■ TASK GOAL ■
An exact repetition of the data below, without images, is the expected answer.

■ SUPPLIED ENTRIES ■
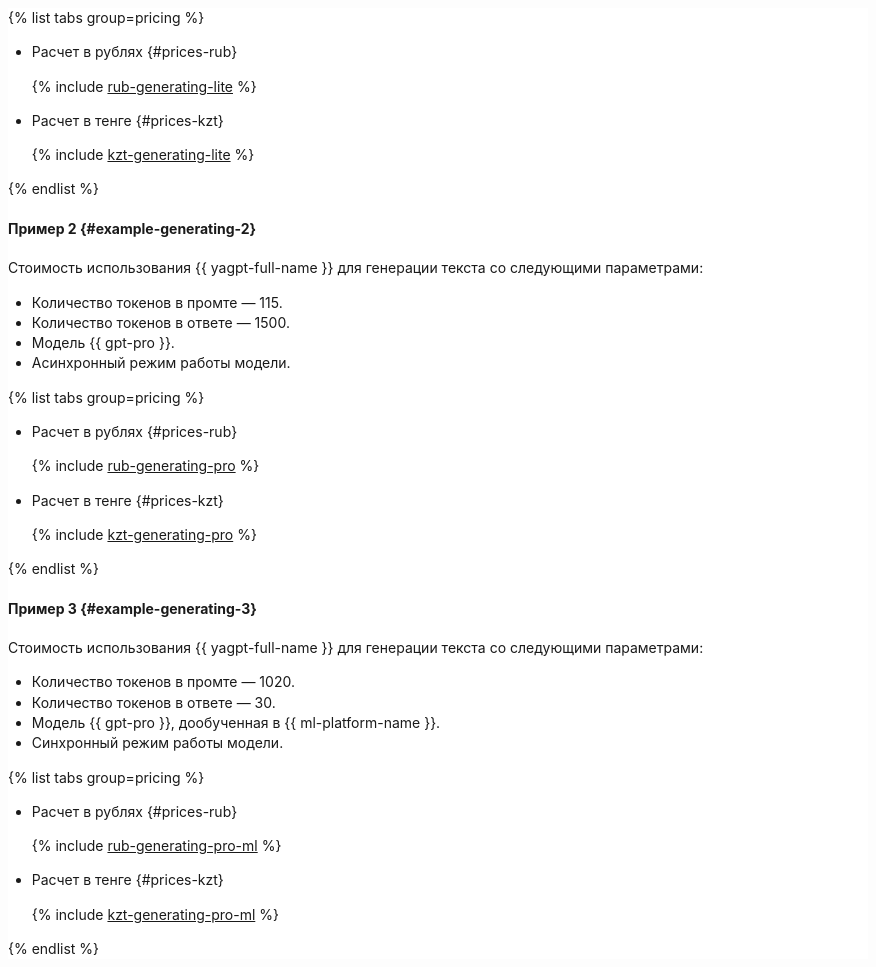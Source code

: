 
{% list tabs group=pricing %}

- Расчет в рублях {#prices-rub}

  {% include [rub-generating-lite](../_pricing_examples/foundation-models/rub-generating-lite.md) %}

- Расчет в тенге {#prices-kzt}

  {% include [kzt-generating-lite](../_pricing_examples/foundation-models/kzt-generating-lite.md) %}

{% endlist %}



#### Пример 2 {#example-generating-2}

Стоимость использования {{ yagpt-full-name }} для генерации текста со следующими параметрами:

* Количество токенов в промте — 115.
* Количество токенов в ответе — 1500.
* Модель {{ gpt-pro }}.
* Асинхронный режим работы модели.


{% list tabs group=pricing %}

- Расчет в рублях {#prices-rub}

  {% include [rub-generating-pro](../_pricing_examples/foundation-models/rub-generating-pro.md) %}

- Расчет в тенге {#prices-kzt}

  {% include [kzt-generating-pro](../_pricing_examples/foundation-models/kzt-generating-pro.md) %}

{% endlist %}



#### Пример 3 {#example-generating-3}

Стоимость использования {{ yagpt-full-name }} для генерации текста со следующими параметрами:

* Количество токенов в промте — 1020.
* Количество токенов в ответе — 30.
* Модель {{ gpt-pro }}, дообученная в {{ ml-platform-name }}.
* Синхронный режим работы модели.


{% list tabs group=pricing %}

- Расчет в рублях {#prices-rub}

  {% include [rub-generating-pro-ml](../_pricing_examples/foundation-models/rub-generating-pro-ml.md) %}

- Расчет в тенге {#prices-kzt}

  {% include [kzt-generating-pro-ml](../_pricing_examples/foundation-models/kzt-generating-pro-ml.md) %}

{% endlist %}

■ ANSWER FOR THE TASK ■
Source code

: 
{% list tabs group=pricing %}

- Расчет в рублях {#prices-rub}

  {% include [rub-generating-lite](../_pricing_examples/foundation-models/rub-generating-lite.md) %}

- Расчет в тенге {#prices-kzt}

  {% include [kzt-generating-lite](../_pricing_examples/foundation-models/kzt-generating-lite.md) %}

{% endlist %}



#### Пример 2 {#example-generating-2}

Стоимость использования {{ yagpt-full-name }} для генерации текста со следующими параметрами:

* Количество токенов в промте — 115.
* Количество токенов в ответе — 1500.
* Модель {{ gpt-pro }}.
* Асинхронный режим работы модели.


{% list tabs group=pricing %}

- Расчет в рублях {#prices-rub}

  {% include [rub-generating-pro](../_pricing_examples/foundation-models/rub-generating-pro.md) %}

- Расчет в тенге {#prices-kzt}

  {% include [kzt-generating-pro](../_pricing_examples/foundation-models/kzt-generating-pro.md) %}

{% endlist %}



#### Пример 3 {#example-generating-3}

Стоимость использования {{ yagpt-full-name }} для генерации текста со следующими параметрами:

* Количество токенов в промте — 1020.
* Количество токенов в ответе — 30.
* Модель {{ gpt-pro }}, дообученная в {{ ml-platform-name }}.
* Синхронный режим работы модели.


{% list tabs group=pricing %}

- Расчет в рублях {#prices-rub}

  {% include [rub-generating-pro-ml](../_pricing_examples/foundation-models/rub-generating-pro-ml.md) %}

- Расчет в тенге {#prices-kzt}

  {% include [kzt-generating-pro-ml](../_pricing_examples/foundation-models/kzt-generating-pro-ml.md) %}

{% endlist %}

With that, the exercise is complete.